The way this works is that cocaine use stimulates the brain’s pleasure chemicals, dopamine, and the same neurochemicals that are released when having sex or eating. When a user snorts or smokes cocaine (called crack), very large amounts of dopamine are released in the brain, providing him with powerful stimulation, a sense of psychological well-being, energy and intense euphoric feelings.
The process that leads people to get addicted to cocaine is based on two conditioning models.
The first is a Skinnerian type of operant conditioning where the behavior of using the drug (the stimulus) leads to reward, which is the drug’s powerful psychoactive effects (e.g., the response), therefore reinforcing the individual to go back and repeat using cocaine.
The second conditioning model is Pavlovian, also called classical, conditioning.
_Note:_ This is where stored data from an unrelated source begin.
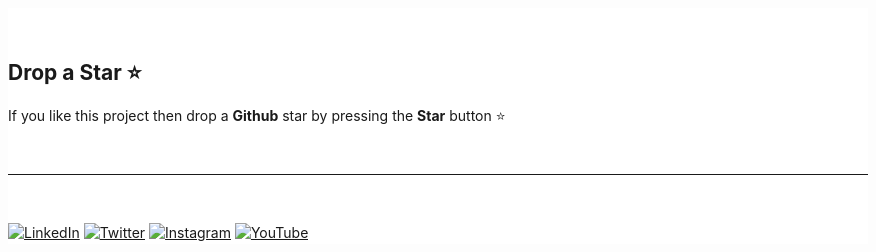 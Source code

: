
<br/>

## Drop a Star ⭐

If you like this project then drop a **Github** star by pressing the **Star** button ⭐

<br>

---

<br>




[![LinkedIn](https://img.shields.io/badge/LinkedIn-%230077B5.svg?logo=linkedin&logoColor=white)](https://linkedin.com/in/rammcodes) [![Twitter](https://img.shields.io/badge/Twitter-%231DA1F2.svg?logo=Twitter&logoColor=white)](https://twitter.com/rammcodes) [![Instagram](https://img.shields.io/badge/Instagram-%23E4405F.svg?logo=Instagram&logoColor=white)](https://instagram.com/rammcodes_) [![YouTube](https://img.shields.io/badge/YouTube-%23FF0000.svg?logo=YouTube&logoColor=white)](https://youtube.com/@rammcodes)
<br>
Cocaine users consume the drug in specific places or locations, with specific people and under certain emotional conditions, albeit feeling sad or anxious, bored, or for some even happy. What happens with this type of classical conditioning is that the things or cues that are associated with prior cocaine use become conditioned stimuli that independently trigger strong cravings to get some cocaine and use it.
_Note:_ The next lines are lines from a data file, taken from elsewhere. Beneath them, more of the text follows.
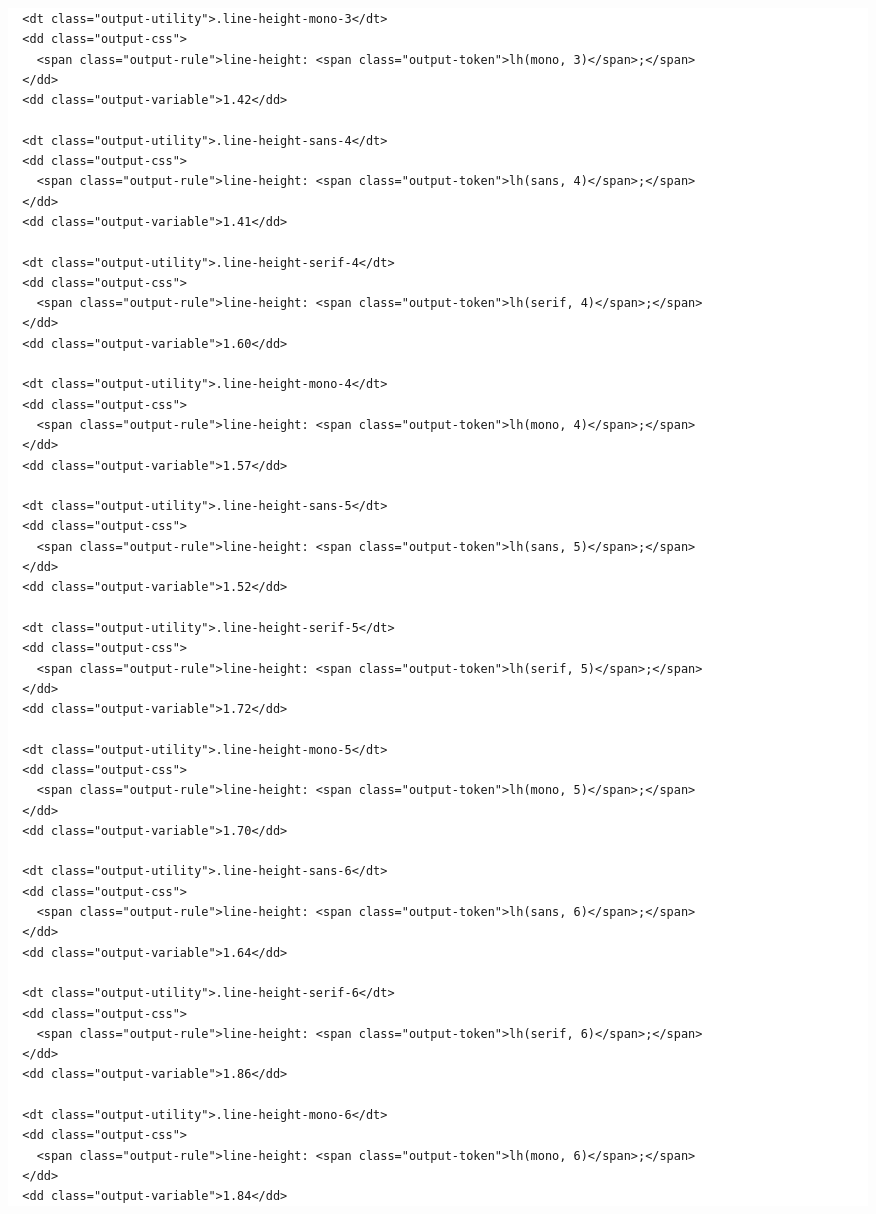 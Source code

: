       <dt class="output-utility">.line-height-mono-3</dt>
      <dd class="output-css">
        <span class="output-rule">line-height: <span class="output-token">lh(mono, 3)</span>;</span>
      </dd>
      <dd class="output-variable">1.42</dd>

      <dt class="output-utility">.line-height-sans-4</dt>
      <dd class="output-css">
        <span class="output-rule">line-height: <span class="output-token">lh(sans, 4)</span>;</span>
      </dd>
      <dd class="output-variable">1.41</dd>

      <dt class="output-utility">.line-height-serif-4</dt>
      <dd class="output-css">
        <span class="output-rule">line-height: <span class="output-token">lh(serif, 4)</span>;</span>
      </dd>
      <dd class="output-variable">1.60</dd>

      <dt class="output-utility">.line-height-mono-4</dt>
      <dd class="output-css">
        <span class="output-rule">line-height: <span class="output-token">lh(mono, 4)</span>;</span>
      </dd>
      <dd class="output-variable">1.57</dd>

      <dt class="output-utility">.line-height-sans-5</dt>
      <dd class="output-css">
        <span class="output-rule">line-height: <span class="output-token">lh(sans, 5)</span>;</span>
      </dd>
      <dd class="output-variable">1.52</dd>

      <dt class="output-utility">.line-height-serif-5</dt>
      <dd class="output-css">
        <span class="output-rule">line-height: <span class="output-token">lh(serif, 5)</span>;</span>
      </dd>
      <dd class="output-variable">1.72</dd>

      <dt class="output-utility">.line-height-mono-5</dt>
      <dd class="output-css">
        <span class="output-rule">line-height: <span class="output-token">lh(mono, 5)</span>;</span>
      </dd>
      <dd class="output-variable">1.70</dd>

      <dt class="output-utility">.line-height-sans-6</dt>
      <dd class="output-css">
        <span class="output-rule">line-height: <span class="output-token">lh(sans, 6)</span>;</span>
      </dd>
      <dd class="output-variable">1.64</dd>

      <dt class="output-utility">.line-height-serif-6</dt>
      <dd class="output-css">
        <span class="output-rule">line-height: <span class="output-token">lh(serif, 6)</span>;</span>
      </dd>
      <dd class="output-variable">1.86</dd>

      <dt class="output-utility">.line-height-mono-6</dt>
      <dd class="output-css">
        <span class="output-rule">line-height: <span class="output-token">lh(mono, 6)</span>;</span>
      </dd>
      <dd class="output-variable">1.84</dd>
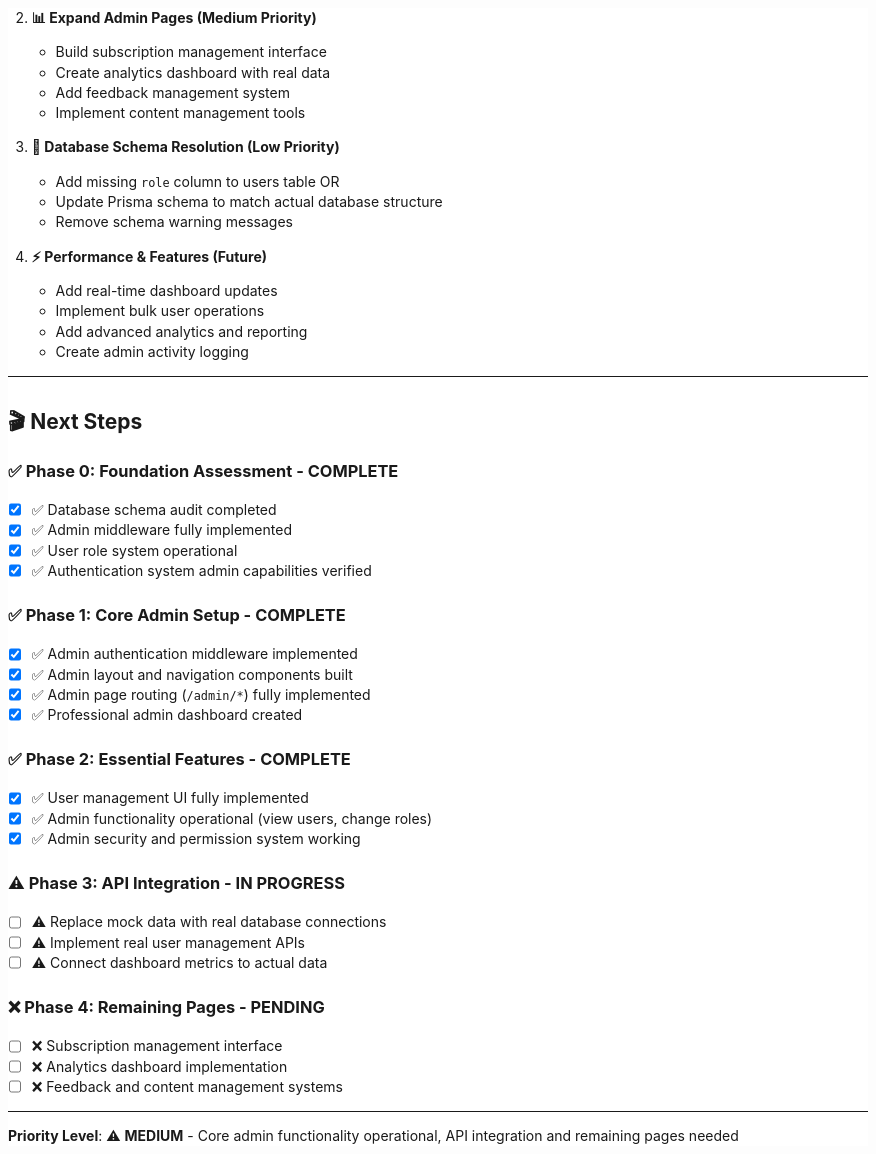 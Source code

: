 2. **📊 Expand Admin Pages (Medium Priority)**
   - Build subscription management interface
   - Create analytics dashboard with real data
   - Add feedback management system
   - Implement content management tools

3. **🔧 Database Schema Resolution (Low Priority)**
   - Add missing `role` column to users table OR
   - Update Prisma schema to match actual database structure
   - Remove schema warning messages

4. **⚡ Performance & Features (Future)**
   - Add real-time dashboard updates
   - Implement bulk user operations
   - Add advanced analytics and reporting
   - Create admin activity logging

---

## 🎬 **Next Steps**

### **✅ Phase 0: Foundation Assessment** - **COMPLETE**
- [x] ✅ Database schema audit completed
- [x] ✅ Admin middleware fully implemented
- [x] ✅ User role system operational
- [x] ✅ Authentication system admin capabilities verified

### **✅ Phase 1: Core Admin Setup** - **COMPLETE**
- [x] ✅ Admin authentication middleware implemented
- [x] ✅ Admin layout and navigation components built
- [x] ✅ Admin page routing (`/admin/*`) fully implemented
- [x] ✅ Professional admin dashboard created

### **✅ Phase 2: Essential Features** - **COMPLETE**
- [x] ✅ User management UI fully implemented
- [x] ✅ Admin functionality operational (view users, change roles)
- [x] ✅ Admin security and permission system working

### **⚠️ Phase 3: API Integration** - **IN PROGRESS**
- [ ] ⚠️ Replace mock data with real database connections
- [ ] ⚠️ Implement real user management APIs
- [ ] ⚠️ Connect dashboard metrics to actual data

### **❌ Phase 4: Remaining Pages** - **PENDING**
- [ ] ❌ Subscription management interface
- [ ] ❌ Analytics dashboard implementation  
- [ ] ❌ Feedback and content management systems

---

**Priority Level**: ⚠️ **MEDIUM** - Core admin functionality operational, API integration and remaining pages needed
As a professional who worked in a cocaine rehab clinic in the 1980s, I witnessed the power of the addictive nature of cocaine. One man I treated had repeatedly snorted cocaine when he drove home from work through the Lincoln Tunnel connecting New York City to New Jersey. He called it a “tunnel toot.” Going home, driving in his car, and approaching the tunnel were all conditioned stimuli that triggered him to crave and use cocaine. He had no control over this behavior.
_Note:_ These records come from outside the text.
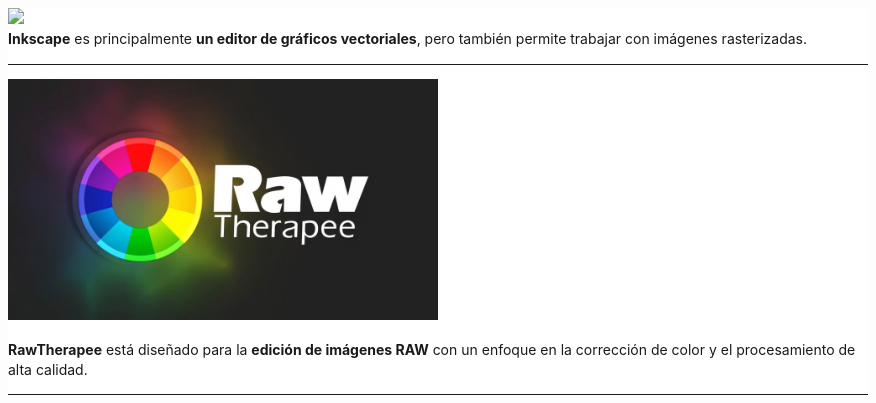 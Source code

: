 ![](https://media.inkscape.org/static/images/inkscape-logo.svg)  
**Inkscape** es principalmente **un editor de gráficos vectoriales**, pero también permite trabajar con imágenes rasterizadas.

---
   
<img src="./img/therapy.png" width=50%>

**RawTherapee** está diseñado para la **edición de imágenes RAW** con un enfoque en la corrección de color y el procesamiento de alta calidad.

---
The two conditioning theories described above gave treatment professionals in the 1980s a major new perspective about addiction: People can get addicted to a drug like cocaine, even when physical dependence is not present. From the lessons learned about cocaine addiction, experts began to understand that certain non-drug behaviors could also make some people vulnerable to developing a full-blown addiction. The same chemicals in the brain that reinforce and condition cocaine use are triggered by behavioral addictions.
Some examples of behavioral addictions include pathological gambling, addictions to food (binge eating), addiction to sex, Internet addiction (e.g., repeated visiting of porn sites, video games), smartphone addiction, and shopping.
People are not equally vulnerable to developing drug, alcohol and/or behavioral addictions. Some individuals may have lower levels of self-control, which may be either genetically based or emotionally based, that make them more vulnerable to developing an addiction.
Here are the five primary indicators of a behavioral addiction. All five must be present to determine if, in fact, there is an addiction.
1. Compulsive behavior; does it repeatedly.
2. Failure to cut back or limit the behavior.
3. Continued use of the behavior, in spite of hurting yourself psychologically, socially, legally, financially, physically, or hurting your family or friends.
4. At the core of addiction is the need to deny that you are addicted.
5. Addiction is a relapsing condition.
Krauthammer, who in fact is also a board certified psychiatrist, understood these processes very well, and he was ready and motivated to quit his online chess addiction.
The good news for anyone with a behavioral addiction is that treatment models utilized today to treat all types of addictions are very successful, if the individual is motivated to get help.